Content starts

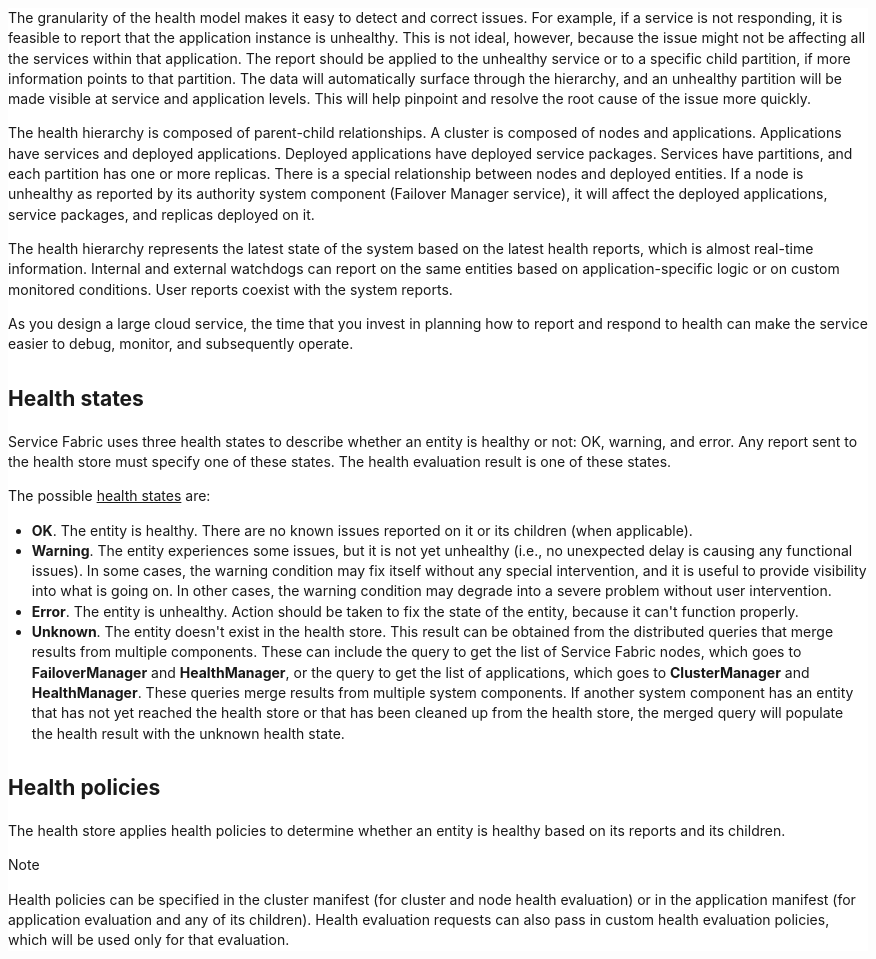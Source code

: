 The granularity of the health model makes it easy to detect and correct issues. For example, if a service is not responding, it is feasible to report that the application instance is unhealthy. This is not ideal, however, because the issue might not be affecting all the services within that application. The report should be applied to the unhealthy service or to a specific child partition, if more information points to that partition. The data will automatically surface through the hierarchy, and an unhealthy partition will be made visible at service and application levels. This will help pinpoint and resolve the root cause of the issue more quickly.

The health hierarchy is composed of parent-child relationships. A cluster is composed of nodes and applications. Applications have services and deployed applications. Deployed applications have deployed service packages. Services have partitions, and each partition has one or more replicas. There is a special relationship between nodes and deployed entities. If a node is unhealthy as reported by its authority system component (Failover Manager service), it will affect the deployed applications, service packages, and replicas deployed on it.

The health hierarchy represents the latest state of the system based on the latest health reports, which is almost real-time information.
Internal and external watchdogs can report on the same entities based on application-specific logic or on custom monitored conditions. User reports coexist with the system reports.

As you design a large cloud service, the time that you invest in planning how to report and respond to health can make the service easier to debug, monitor, and subsequently operate.

## Health states
Service Fabric uses three health states to describe whether an entity is healthy or not: OK, warning, and error. Any report sent to the health store must specify one of these states. The health evaluation result is one of these states.

The possible [health states](https://msdn.microsoft.com/library/azure/system.fabric.health.healthstate) are:

* **OK**. The entity is healthy. There are no known issues reported on it or its children (when applicable).
* **Warning**. The entity experiences some issues, but it is not yet unhealthy (i.e., no unexpected delay is causing any functional issues). In some cases, the warning condition may fix itself without any special intervention, and it is useful to provide visibility into what is going on. In other cases, the warning condition may degrade into a severe problem without user intervention.
* **Error**. The entity is unhealthy. Action should be taken to fix the state of the entity, because it can't function properly.
* **Unknown**. The entity doesn't exist in the health store. This result can be obtained from the distributed queries that merge results from multiple components. These can include the query to get the list of Service Fabric nodes, which goes to **FailoverManager** and **HealthManager**, or the query to get the list of applications, which goes to **ClusterManager** and **HealthManager**. These queries merge results from multiple system components. If another system component has an entity that has not yet reached the health store or that has been cleaned up from the health store, the merged query will populate the health result with the unknown health state.

## Health policies
The health store applies health policies to determine whether an entity is healthy based on its reports and its children.

> [!NOTE]
> Health policies can be specified in the cluster manifest (for cluster and node health evaluation) or in the application manifest (for application evaluation and any of its children). Health evaluation requests can also pass in custom health evaluation policies, which will be used only for that evaluation.
> 
> 


[1]: ./media/service-fabric-health-introduction/servicefabric-health-hierarchy.png
[2]: ./media/service-fabric-health-introduction/servicefabric-health-report-eval-error.png
[3]: ./media/service-fabric-health-introduction/servicefabric-health-report-eval-warning.png
[4]: ./media/service-fabric-health-introduction/servicefabric-health-hierarchy-eval.png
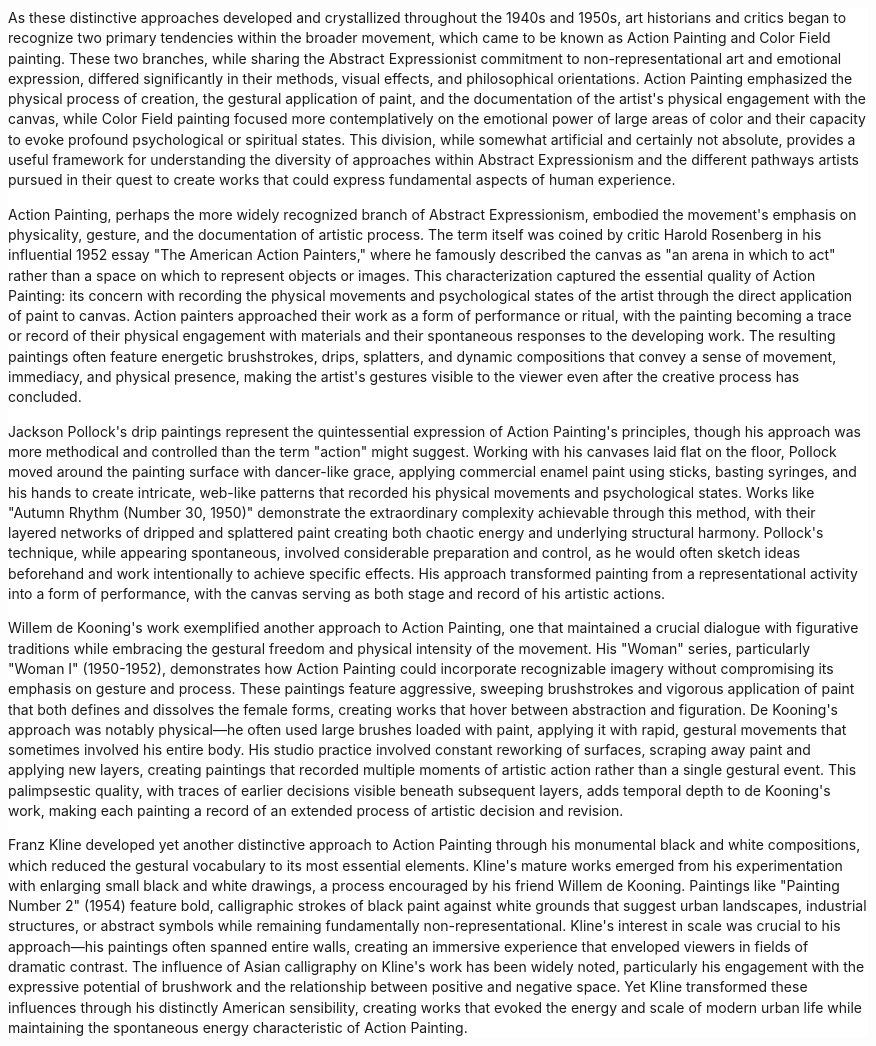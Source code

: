 As these distinctive approaches developed and crystallized throughout the 1940s and 1950s, art historians and critics began to recognize two primary tendencies within the broader movement, which came to be known as Action Painting and Color Field painting. These two branches, while sharing the Abstract Expressionist commitment to non-representational art and emotional expression, differed significantly in their methods, visual effects, and philosophical orientations. Action Painting emphasized the physical process of creation, the gestural application of paint, and the documentation of the artist's physical engagement with the canvas, while Color Field painting focused more contemplatively on the emotional power of large areas of color and their capacity to evoke profound psychological or spiritual states. This division, while somewhat artificial and certainly not absolute, provides a useful framework for understanding the diversity of approaches within Abstract Expressionism and the different pathways artists pursued in their quest to create works that could express fundamental aspects of human experience.

Action Painting, perhaps the more widely recognized branch of Abstract Expressionism, embodied the movement's emphasis on physicality, gesture, and the documentation of artistic process. The term itself was coined by critic Harold Rosenberg in his influential 1952 essay "The American Action Painters," where he famously described the canvas as "an arena in which to act" rather than a space on which to represent objects or images. This characterization captured the essential quality of Action Painting: its concern with recording the physical movements and psychological states of the artist through the direct application of paint to canvas. Action painters approached their work as a form of performance or ritual, with the painting becoming a trace or record of their physical engagement with materials and their spontaneous responses to the developing work. The resulting paintings often feature energetic brushstrokes, drips, splatters, and dynamic compositions that convey a sense of movement, immediacy, and physical presence, making the artist's gestures visible to the viewer even after the creative process has concluded.

Jackson Pollock's drip paintings represent the quintessential expression of Action Painting's principles, though his approach was more methodical and controlled than the term "action" might suggest. Working with his canvases laid flat on the floor, Pollock moved around the painting surface with dancer-like grace, applying commercial enamel paint using sticks, basting syringes, and his hands to create intricate, web-like patterns that recorded his physical movements and psychological states. Works like "Autumn Rhythm (Number 30, 1950)" demonstrate the extraordinary complexity achievable through this method, with their layered networks of dripped and splattered paint creating both chaotic energy and underlying structural harmony. Pollock's technique, while appearing spontaneous, involved considerable preparation and control, as he would often sketch ideas beforehand and work intentionally to achieve specific effects. His approach transformed painting from a representational activity into a form of performance, with the canvas serving as both stage and record of his artistic actions.

Willem de Kooning's work exemplified another approach to Action Painting, one that maintained a crucial dialogue with figurative traditions while embracing the gestural freedom and physical intensity of the movement. His "Woman" series, particularly "Woman I" (1950-1952), demonstrates how Action Painting could incorporate recognizable imagery without compromising its emphasis on gesture and process. These paintings feature aggressive, sweeping brushstrokes and vigorous application of paint that both defines and dissolves the female forms, creating works that hover between abstraction and figuration. De Kooning's approach was notably physical—he often used large brushes loaded with paint, applying it with rapid, gestural movements that sometimes involved his entire body. His studio practice involved constant reworking of surfaces, scraping away paint and applying new layers, creating paintings that recorded multiple moments of artistic action rather than a single gestural event. This palimpsestic quality, with traces of earlier decisions visible beneath subsequent layers, adds temporal depth to de Kooning's work, making each painting a record of an extended process of artistic decision and revision.

Franz Kline developed yet another distinctive approach to Action Painting through his monumental black and white compositions, which reduced the gestural vocabulary to its most essential elements. Kline's mature works emerged from his experimentation with enlarging small black and white drawings, a process encouraged by his friend Willem de Kooning. Paintings like "Painting Number 2" (1954) feature bold, calligraphic strokes of black paint against white grounds that suggest urban landscapes, industrial structures, or abstract symbols while remaining fundamentally non-representational. Kline's interest in scale was crucial to his approach—his paintings often spanned entire walls, creating an immersive experience that enveloped viewers in fields of dramatic contrast. The influence of Asian calligraphy on Kline's work has been widely noted, particularly his engagement with the expressive potential of brushwork and the relationship between positive and negative space. Yet Kline transformed these influences through his distinctly American sensibility, creating works that evoked the energy and scale of modern urban life while maintaining the spontaneous energy characteristic of Action Painting.
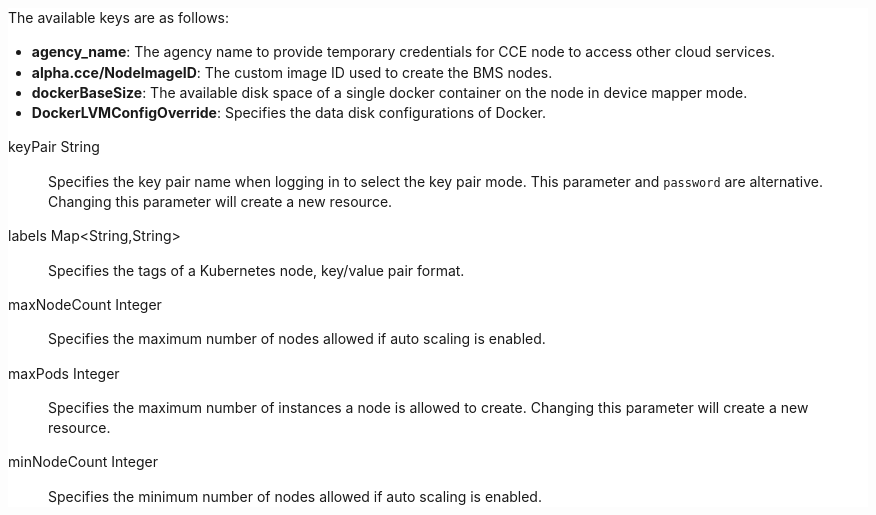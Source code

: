 The available keys are as follows:</p>
<ul>
<li><strong>agency_name</strong>: The agency name to provide temporary credentials for CCE node to access other cloud services.</li>
<li><strong>alpha.cce/NodeImageID</strong>: The custom image ID used to create the BMS nodes.</li>
<li><strong>dockerBaseSize</strong>: The available disk space of a single docker container on the node in device mapper mode.</li>
<li><strong>DockerLVMConfigOverride</strong>: Specifies the data disk configurations of Docker.</li>
</ul>
</dd><dt class="property-optional property-replacement"
            title="Optional">
        <span id="keypair_java">
<a data-swiftype-name="resource-property" data-swiftype-type="text" href="#keypair_java" style="color: inherit; text-decoration: inherit;">key<wbr>Pair</a>
</span>
        <span class="property-indicator"></span>
        <span class="property-type">String</span>
    </dt>
    <dd><p>Specifies the key pair name when logging in to select the key pair mode.
This parameter and <code>password</code> are alternative. Changing this parameter will create a new resource.</p>
</dd><dt class="property-optional"
            title="Optional">
        <span id="labels_java">
<a data-swiftype-name="resource-property" data-swiftype-type="text" href="#labels_java" style="color: inherit; text-decoration: inherit;">labels</a>
</span>
        <span class="property-indicator"></span>
        <span class="property-type">Map&lt;String,String&gt;</span>
    </dt>
    <dd><p>Specifies the tags of a Kubernetes node, key/value pair format.</p>
</dd><dt class="property-optional"
            title="Optional">
        <span id="maxnodecount_java">
<a data-swiftype-name="resource-property" data-swiftype-type="text" href="#maxnodecount_java" style="color: inherit; text-decoration: inherit;">max<wbr>Node<wbr>Count</a>
</span>
        <span class="property-indicator"></span>
        <span class="property-type">Integer</span>
    </dt>
    <dd><p>Specifies the maximum number of nodes allowed if auto scaling is enabled.</p>
</dd><dt class="property-optional property-replacement"
            title="Optional">
        <span id="maxpods_java">
<a data-swiftype-name="resource-property" data-swiftype-type="text" href="#maxpods_java" style="color: inherit; text-decoration: inherit;">max<wbr>Pods</a>
</span>
        <span class="property-indicator"></span>
        <span class="property-type">Integer</span>
    </dt>
    <dd><p>Specifies the maximum number of instances a node is allowed to create.
Changing this parameter will create a new resource.</p>
</dd><dt class="property-optional"
            title="Optional">
        <span id="minnodecount_java">
<a data-swiftype-name="resource-property" data-swiftype-type="text" href="#minnodecount_java" style="color: inherit; text-decoration: inherit;">min<wbr>Node<wbr>Count</a>
</span>
        <span class="property-indicator"></span>
        <span class="property-type">Integer</span>
    </dt>
    <dd><p>Specifies the minimum number of nodes allowed if auto scaling is enabled.</p>
</dd><dt class="property-optional"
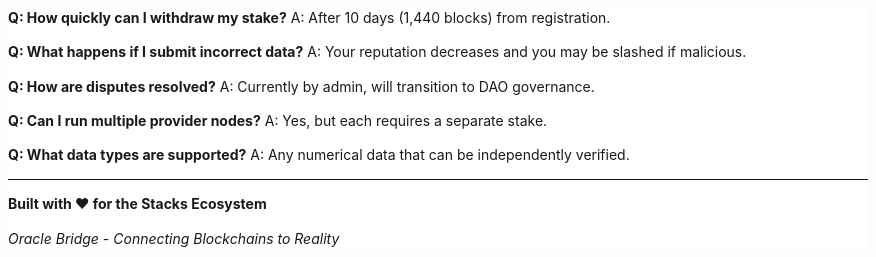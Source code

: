 **Q: How quickly can I withdraw my stake?**
A: After 10 days (1,440 blocks) from registration.

**Q: What happens if I submit incorrect data?**
A: Your reputation decreases and you may be slashed if malicious.

**Q: How are disputes resolved?**
A: Currently by admin, will transition to DAO governance.

**Q: Can I run multiple provider nodes?**
A: Yes, but each requires a separate stake.

**Q: What data types are supported?**
A: Any numerical data that can be independently verified.

---

**Built with ❤️ for the Stacks Ecosystem**

*Oracle Bridge - Connecting Blockchains to Reality*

Content ends

Repeat exactly the lines of the listing above, from the one with "As you design" down to the one with "## Health states"; both of those lines belong in the range.

> _Task output_
As you design a large cloud service, the time that you invest in planning how to report and respond to health can make the service easier to debug, monitor, and subsequently operate.

## Health states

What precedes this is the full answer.